## Data items
Content starts

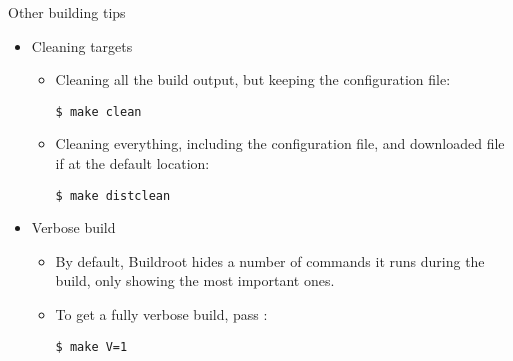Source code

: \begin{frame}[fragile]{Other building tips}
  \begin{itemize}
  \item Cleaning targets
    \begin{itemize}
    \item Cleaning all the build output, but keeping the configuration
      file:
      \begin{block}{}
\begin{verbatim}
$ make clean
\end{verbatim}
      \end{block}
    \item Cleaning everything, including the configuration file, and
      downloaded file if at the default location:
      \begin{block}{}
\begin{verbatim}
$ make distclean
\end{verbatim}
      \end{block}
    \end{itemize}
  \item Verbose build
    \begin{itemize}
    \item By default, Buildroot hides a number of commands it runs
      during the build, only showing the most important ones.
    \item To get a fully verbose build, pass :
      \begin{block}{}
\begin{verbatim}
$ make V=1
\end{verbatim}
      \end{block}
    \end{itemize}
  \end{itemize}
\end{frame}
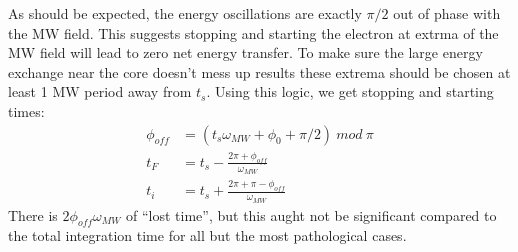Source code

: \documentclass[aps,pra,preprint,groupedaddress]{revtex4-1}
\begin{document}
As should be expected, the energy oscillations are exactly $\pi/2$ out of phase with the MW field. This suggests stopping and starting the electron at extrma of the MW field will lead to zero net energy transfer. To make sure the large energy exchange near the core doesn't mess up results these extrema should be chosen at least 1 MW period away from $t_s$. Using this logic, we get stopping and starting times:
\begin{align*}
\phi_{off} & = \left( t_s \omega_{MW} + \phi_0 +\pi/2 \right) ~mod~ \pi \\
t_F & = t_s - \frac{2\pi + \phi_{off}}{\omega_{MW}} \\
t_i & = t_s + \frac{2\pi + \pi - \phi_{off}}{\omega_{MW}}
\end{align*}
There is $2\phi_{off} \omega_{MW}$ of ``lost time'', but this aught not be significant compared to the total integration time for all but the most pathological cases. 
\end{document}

Content ends

## Work to be completed
Every line in the data that holds the string "most" should be returned.

## Answer box
      during the build, only showing the most important ones.
There is $2\phi_{off} \omega_{MW}$ of ``lost time'', but this aught not be significant compared to the total integration time for all but the most pathological cases. 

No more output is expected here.